Given what we know about Trump and congressional Republicans, they are unlikely to break out of this political boom-and-bust cycle. But if they were smart, Democrats would seize the opportunity to achieve a more sustainable majority by embracing a different model. They could start right away by laying out the kind of centrist compromises on immigration, taxes, climate and abortion that they would have been willing to accept, if only Republicans would a vote on them (which they won’t). And Democrats could promise that, when given back the majority, they would embrace a different legislative model, one that returns power and initiative to Members and committees and make it possible for bipartisan compromise to emerge.
The knee-jerk reaction to Democratic leaders will be to dismiss such suggestions as “unilateral disarmament” and “negotiating with ourselves” that serves only to “undermine party unity.” That’s exactly the kind of logic, of course that sustains all blood feuds.

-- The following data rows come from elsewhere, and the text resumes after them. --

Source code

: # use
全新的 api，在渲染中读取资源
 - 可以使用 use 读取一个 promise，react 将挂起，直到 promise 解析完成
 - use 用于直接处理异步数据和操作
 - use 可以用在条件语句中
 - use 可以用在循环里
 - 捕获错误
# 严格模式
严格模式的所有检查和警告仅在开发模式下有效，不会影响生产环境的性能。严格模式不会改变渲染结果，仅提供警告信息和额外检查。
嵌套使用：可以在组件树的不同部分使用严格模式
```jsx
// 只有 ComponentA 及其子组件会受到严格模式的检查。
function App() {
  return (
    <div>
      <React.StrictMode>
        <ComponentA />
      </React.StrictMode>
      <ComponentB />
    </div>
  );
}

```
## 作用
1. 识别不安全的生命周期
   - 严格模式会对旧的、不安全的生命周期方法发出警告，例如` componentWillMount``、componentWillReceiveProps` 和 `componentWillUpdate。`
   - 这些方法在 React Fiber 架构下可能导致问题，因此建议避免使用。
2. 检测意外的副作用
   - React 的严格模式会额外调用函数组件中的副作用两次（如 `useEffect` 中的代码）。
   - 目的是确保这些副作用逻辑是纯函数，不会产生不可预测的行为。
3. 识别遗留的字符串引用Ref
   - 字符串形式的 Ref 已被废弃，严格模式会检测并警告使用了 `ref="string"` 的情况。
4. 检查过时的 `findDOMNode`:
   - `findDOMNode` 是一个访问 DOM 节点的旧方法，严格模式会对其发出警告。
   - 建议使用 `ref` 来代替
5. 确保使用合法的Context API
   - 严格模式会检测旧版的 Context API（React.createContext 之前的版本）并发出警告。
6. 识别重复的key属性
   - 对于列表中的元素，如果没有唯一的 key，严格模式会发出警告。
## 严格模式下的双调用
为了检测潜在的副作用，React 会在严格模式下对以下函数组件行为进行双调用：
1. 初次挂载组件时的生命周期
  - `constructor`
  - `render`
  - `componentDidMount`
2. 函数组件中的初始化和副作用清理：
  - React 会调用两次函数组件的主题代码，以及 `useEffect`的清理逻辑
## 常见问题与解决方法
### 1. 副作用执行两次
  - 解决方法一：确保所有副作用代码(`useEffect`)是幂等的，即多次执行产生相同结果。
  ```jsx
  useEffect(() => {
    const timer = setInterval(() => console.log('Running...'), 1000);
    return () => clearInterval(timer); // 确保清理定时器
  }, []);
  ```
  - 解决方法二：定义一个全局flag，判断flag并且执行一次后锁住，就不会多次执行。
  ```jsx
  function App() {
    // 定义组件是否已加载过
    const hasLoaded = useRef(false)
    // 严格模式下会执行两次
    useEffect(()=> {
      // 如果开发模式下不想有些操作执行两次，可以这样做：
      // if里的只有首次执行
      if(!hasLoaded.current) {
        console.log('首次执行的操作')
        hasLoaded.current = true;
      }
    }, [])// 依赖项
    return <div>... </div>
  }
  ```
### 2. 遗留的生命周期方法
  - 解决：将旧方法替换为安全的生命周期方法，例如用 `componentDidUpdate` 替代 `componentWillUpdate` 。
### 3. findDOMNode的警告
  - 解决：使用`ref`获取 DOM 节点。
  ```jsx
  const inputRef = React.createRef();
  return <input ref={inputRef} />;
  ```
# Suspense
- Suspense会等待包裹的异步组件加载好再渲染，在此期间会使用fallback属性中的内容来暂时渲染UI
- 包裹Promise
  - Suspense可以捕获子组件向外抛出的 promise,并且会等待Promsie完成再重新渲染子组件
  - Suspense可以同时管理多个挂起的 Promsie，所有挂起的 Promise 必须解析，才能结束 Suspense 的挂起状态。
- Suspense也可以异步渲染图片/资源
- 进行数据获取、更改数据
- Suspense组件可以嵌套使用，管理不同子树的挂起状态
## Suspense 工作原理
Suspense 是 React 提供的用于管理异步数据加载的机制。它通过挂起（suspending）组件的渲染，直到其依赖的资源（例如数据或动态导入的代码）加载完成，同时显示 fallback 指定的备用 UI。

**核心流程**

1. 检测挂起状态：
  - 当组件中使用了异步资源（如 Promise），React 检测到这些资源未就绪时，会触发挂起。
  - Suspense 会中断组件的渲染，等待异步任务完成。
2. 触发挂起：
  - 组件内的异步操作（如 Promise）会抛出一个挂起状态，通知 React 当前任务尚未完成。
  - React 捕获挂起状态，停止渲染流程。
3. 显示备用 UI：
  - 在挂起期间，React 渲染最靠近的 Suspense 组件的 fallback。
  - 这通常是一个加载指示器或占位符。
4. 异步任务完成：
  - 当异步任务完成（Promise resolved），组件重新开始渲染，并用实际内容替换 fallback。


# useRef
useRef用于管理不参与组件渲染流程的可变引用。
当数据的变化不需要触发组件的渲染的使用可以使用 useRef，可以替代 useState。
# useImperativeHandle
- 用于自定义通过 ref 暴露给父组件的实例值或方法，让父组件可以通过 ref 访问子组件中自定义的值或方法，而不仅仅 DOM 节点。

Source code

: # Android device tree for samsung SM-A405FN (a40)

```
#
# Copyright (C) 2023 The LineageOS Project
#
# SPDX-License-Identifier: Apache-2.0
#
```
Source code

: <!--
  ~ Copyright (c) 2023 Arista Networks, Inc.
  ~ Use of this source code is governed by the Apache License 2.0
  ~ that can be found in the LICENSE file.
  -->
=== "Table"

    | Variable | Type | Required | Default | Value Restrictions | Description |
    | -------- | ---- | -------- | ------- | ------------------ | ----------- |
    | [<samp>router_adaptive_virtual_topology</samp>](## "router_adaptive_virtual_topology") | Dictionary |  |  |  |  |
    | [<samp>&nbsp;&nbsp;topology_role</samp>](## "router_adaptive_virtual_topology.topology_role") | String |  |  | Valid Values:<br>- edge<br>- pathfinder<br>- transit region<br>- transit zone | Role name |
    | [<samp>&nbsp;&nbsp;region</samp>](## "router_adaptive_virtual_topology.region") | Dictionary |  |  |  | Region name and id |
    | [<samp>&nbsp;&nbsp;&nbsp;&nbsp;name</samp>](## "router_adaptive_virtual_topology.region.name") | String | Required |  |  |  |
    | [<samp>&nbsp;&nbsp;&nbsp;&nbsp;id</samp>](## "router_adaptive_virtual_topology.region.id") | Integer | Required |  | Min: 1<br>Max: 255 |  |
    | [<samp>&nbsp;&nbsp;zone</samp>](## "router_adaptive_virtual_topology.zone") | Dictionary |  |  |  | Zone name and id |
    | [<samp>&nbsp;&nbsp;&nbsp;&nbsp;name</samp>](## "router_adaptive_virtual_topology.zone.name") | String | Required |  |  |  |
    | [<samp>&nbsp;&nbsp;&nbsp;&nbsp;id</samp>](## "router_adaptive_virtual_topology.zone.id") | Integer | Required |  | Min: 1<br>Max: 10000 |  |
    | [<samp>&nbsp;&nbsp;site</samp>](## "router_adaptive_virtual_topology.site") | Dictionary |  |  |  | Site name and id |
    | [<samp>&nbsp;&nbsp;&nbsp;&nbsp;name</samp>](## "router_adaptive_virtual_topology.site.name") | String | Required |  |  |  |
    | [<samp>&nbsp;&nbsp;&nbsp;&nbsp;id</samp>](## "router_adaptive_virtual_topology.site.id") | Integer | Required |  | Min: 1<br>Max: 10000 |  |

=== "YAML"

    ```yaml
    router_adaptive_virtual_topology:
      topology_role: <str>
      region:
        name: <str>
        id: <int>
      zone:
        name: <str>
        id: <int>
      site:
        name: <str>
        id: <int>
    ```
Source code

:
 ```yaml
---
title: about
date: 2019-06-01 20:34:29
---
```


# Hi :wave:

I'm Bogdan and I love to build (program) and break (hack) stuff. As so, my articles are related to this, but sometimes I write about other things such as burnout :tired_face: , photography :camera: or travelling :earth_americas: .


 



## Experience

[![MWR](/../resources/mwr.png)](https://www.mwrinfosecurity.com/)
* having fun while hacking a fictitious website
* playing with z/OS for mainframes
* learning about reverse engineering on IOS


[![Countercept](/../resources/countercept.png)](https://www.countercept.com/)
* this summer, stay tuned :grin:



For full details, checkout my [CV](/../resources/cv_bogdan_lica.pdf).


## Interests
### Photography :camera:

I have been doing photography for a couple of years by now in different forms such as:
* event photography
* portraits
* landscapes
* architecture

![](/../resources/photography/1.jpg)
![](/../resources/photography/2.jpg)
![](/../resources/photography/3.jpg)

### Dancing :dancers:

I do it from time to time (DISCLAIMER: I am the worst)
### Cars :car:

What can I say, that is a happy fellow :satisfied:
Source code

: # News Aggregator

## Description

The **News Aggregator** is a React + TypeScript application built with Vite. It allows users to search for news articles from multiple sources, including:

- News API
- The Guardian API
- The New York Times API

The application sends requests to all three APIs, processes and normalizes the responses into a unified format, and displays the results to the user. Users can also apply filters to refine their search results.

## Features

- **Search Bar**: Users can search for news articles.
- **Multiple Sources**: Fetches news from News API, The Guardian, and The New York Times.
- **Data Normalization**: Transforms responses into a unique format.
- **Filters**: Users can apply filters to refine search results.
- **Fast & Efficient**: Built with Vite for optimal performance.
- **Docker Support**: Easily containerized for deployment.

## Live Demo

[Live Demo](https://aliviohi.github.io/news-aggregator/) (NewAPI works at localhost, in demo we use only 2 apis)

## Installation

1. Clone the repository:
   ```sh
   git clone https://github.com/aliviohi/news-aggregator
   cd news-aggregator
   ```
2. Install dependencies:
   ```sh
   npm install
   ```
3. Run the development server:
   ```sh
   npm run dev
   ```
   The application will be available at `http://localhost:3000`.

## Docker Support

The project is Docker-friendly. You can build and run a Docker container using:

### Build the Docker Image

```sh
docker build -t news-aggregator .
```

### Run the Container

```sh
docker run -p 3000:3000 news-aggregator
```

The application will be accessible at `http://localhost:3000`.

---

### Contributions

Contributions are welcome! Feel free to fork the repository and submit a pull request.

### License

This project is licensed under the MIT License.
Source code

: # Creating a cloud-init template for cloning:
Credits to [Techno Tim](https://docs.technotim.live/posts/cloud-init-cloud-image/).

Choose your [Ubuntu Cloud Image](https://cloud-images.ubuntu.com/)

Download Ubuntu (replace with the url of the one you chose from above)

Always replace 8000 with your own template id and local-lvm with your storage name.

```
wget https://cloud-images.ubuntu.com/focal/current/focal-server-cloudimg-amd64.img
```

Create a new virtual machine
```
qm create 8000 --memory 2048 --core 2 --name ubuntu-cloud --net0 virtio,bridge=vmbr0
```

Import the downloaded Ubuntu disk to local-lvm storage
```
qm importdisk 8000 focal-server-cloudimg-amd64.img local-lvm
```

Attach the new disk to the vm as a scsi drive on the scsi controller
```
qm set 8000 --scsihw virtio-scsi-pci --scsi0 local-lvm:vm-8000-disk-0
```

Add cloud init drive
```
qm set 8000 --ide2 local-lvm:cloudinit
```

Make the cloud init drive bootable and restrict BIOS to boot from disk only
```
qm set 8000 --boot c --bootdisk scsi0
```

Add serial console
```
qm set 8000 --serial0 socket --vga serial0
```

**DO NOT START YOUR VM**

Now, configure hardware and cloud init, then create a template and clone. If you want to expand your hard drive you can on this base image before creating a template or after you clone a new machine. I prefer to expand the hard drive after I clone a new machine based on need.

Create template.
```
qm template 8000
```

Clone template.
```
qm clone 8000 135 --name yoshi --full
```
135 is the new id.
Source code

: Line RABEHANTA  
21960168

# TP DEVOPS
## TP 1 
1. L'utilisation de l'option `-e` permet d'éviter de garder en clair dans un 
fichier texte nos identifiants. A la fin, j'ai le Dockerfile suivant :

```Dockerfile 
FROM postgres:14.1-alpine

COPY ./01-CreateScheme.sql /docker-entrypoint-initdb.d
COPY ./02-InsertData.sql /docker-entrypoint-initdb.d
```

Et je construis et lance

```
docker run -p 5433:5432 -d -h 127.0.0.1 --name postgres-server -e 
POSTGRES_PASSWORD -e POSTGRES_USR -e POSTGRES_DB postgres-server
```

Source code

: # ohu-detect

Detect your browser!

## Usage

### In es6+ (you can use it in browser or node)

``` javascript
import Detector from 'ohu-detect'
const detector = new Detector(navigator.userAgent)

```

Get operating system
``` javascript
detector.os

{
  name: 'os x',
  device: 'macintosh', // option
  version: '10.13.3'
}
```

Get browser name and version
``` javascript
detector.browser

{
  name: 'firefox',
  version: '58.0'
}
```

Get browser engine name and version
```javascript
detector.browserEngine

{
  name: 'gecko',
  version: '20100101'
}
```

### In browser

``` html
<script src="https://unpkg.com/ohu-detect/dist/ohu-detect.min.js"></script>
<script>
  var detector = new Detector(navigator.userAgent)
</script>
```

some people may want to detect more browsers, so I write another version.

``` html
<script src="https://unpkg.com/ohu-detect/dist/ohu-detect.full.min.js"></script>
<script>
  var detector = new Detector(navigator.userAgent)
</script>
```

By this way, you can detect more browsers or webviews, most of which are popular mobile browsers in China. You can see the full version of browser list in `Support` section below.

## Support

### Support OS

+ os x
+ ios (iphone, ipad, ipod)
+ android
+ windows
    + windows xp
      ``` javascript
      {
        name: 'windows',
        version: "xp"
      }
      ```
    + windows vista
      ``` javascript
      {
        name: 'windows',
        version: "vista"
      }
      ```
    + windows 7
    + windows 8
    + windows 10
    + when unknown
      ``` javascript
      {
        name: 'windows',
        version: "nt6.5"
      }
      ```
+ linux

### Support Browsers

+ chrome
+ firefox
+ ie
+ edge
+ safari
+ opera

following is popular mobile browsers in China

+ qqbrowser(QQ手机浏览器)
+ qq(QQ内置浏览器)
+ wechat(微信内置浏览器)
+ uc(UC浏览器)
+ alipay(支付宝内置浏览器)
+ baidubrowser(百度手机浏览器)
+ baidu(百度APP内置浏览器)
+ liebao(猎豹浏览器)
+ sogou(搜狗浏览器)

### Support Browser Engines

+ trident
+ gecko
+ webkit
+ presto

What that misses, of course, is the appeal that such an approach would have to the majority of voters—particularly swing voters—who have had enough of partisan brawling and dysfunction and would reward the party that ends the cycle of partisan retribution and resistance with a majority that could endure beyond the next election cycle.
Steven Pearlstein is a senior fellow at Penn Washington and director of its Fixing Congress Initiative. He is also Robinson Professor of Public Affairs at George Mason University and a former columnist for the Washington Post. The views expressed here are his own.